SOUTH AFRICA BILATERAL HEALTH PROGRAM

Through the President’s Emergency Plan for AIDS Relief (PEPFAR), USAID works closely with other U.S. government agencies to support host governments in controlling the spread of HIV and AIDS and related diseases. South Africa has the largest PEPFAR portfolio in the world. USAID support includes overseeing a complex and comprehensive portfolio of HIV prevention, care, and treatment, health systems strengthening, and strategic information, and works to strengthen the country’s health systems and improve health outcomes for all.

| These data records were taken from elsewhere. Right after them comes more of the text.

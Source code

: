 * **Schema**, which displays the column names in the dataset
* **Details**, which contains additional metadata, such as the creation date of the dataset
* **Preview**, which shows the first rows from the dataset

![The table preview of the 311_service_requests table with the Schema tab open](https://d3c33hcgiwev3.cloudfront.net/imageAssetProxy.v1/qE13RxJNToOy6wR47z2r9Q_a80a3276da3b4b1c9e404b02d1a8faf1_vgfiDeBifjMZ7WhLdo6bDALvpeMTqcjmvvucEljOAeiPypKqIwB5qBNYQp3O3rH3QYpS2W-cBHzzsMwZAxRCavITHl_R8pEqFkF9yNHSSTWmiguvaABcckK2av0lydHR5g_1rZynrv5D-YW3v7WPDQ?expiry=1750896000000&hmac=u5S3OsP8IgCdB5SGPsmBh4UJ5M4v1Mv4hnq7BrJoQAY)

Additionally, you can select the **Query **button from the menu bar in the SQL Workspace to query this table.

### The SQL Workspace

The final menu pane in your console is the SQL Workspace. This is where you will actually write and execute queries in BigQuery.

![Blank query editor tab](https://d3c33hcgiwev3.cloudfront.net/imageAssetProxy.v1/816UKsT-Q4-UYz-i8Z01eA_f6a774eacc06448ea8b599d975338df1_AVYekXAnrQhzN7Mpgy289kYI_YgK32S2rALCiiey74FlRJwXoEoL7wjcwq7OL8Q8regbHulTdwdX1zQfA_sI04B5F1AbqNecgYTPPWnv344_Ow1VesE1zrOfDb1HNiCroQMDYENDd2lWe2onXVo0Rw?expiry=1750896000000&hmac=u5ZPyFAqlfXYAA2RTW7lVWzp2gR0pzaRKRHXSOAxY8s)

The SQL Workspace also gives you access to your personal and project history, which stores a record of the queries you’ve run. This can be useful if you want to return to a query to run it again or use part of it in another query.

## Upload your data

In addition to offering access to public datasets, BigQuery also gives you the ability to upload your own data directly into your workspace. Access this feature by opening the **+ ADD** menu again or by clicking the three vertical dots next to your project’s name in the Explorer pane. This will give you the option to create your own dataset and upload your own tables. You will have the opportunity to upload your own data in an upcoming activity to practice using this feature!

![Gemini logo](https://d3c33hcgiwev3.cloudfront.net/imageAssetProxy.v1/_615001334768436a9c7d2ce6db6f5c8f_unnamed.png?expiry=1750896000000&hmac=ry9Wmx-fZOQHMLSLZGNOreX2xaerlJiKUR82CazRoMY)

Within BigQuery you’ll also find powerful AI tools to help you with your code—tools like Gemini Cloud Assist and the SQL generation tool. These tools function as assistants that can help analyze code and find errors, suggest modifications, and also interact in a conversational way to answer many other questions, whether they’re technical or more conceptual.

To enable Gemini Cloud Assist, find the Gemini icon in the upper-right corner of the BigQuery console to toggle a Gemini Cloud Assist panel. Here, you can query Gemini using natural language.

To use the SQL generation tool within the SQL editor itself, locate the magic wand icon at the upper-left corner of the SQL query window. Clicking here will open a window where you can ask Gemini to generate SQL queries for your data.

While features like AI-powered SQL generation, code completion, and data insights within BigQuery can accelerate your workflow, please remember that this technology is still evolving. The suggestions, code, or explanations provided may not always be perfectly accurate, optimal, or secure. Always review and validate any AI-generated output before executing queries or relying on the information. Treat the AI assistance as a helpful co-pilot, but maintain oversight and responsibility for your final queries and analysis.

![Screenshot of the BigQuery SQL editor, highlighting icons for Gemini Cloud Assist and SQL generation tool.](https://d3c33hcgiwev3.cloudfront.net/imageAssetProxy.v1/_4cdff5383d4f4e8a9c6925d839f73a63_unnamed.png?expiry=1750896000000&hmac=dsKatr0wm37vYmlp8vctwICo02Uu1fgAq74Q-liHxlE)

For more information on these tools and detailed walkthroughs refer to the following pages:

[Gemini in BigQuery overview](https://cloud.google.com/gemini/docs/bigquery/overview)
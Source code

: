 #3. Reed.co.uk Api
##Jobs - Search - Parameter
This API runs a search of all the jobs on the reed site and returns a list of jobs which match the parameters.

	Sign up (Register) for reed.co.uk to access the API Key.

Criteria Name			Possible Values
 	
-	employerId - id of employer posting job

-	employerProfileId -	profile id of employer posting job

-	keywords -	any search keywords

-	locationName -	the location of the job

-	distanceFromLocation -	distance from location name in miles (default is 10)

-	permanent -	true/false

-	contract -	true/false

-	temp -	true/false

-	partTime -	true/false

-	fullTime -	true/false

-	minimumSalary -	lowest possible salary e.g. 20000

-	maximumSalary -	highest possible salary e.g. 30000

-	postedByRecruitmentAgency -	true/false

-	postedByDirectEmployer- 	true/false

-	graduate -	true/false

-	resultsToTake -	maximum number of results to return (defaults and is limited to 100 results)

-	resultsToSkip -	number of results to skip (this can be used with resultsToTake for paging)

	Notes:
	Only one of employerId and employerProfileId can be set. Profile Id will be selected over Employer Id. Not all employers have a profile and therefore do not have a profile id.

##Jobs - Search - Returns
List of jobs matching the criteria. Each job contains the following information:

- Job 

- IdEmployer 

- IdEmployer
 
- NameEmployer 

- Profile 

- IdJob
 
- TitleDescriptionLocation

USAID uses an integrated and evidence-based approach to partner with the Government of South Africa, private sector, academia, civil society, and communities to improve health outcomes for all. This partnership is guided by South Africa’s 2023-2028 National Strategic Plan for HIV, TB, and Sexually Transmitted Infections (NSP). Over 80 percent of partners are locally based organizations and include new Government-to-Government partnerships with the national Departments of Social Development and Basic Education. New partnerships with provincial health departments are in progress to support local ownership and enhance sustainability.

SOUTHERN AFRICA REGIONAL HEALTH PROGRAM

USAID’s Regional Health Office (RHO) works with PEPFAR teams across Sub-Saharan African countries to mitigate the impact of the HIV/AIDS epidemic and improve health outcomes for Southern Africans. 

The decrease in new HIV infections in eastern and southern Africa since 2010 is larger than in any other region. The region is closing in on the 90–90–90 testing and treatment targets. Seven countries have reached those Fast-Track Targets (Botswana, Eswatini, Lesotho, Namibia, Rwanda, Uganda, Zambia, and Zimbabwe), and others are very close to doing so. 

Five of these countries, Botswana, Eswatini, Lesotho, Namibia, Zambia, and Zimbabwe fall within the southern Africa region are directly served by the Regional Health Office. Despite this considerable progress, according to UNAIDS there is still a need to reduce the incidence of new infections among women, and the incidence of HIV infections among adolescent girls and young women (aged 15 to 24 years). There is also a need to increase the percentage of children who are virally suppressed. Finally, there is a need to further reduce the number of deaths due to HIV and AIDS, Tuberculosis, and pandemics such as COVID 19.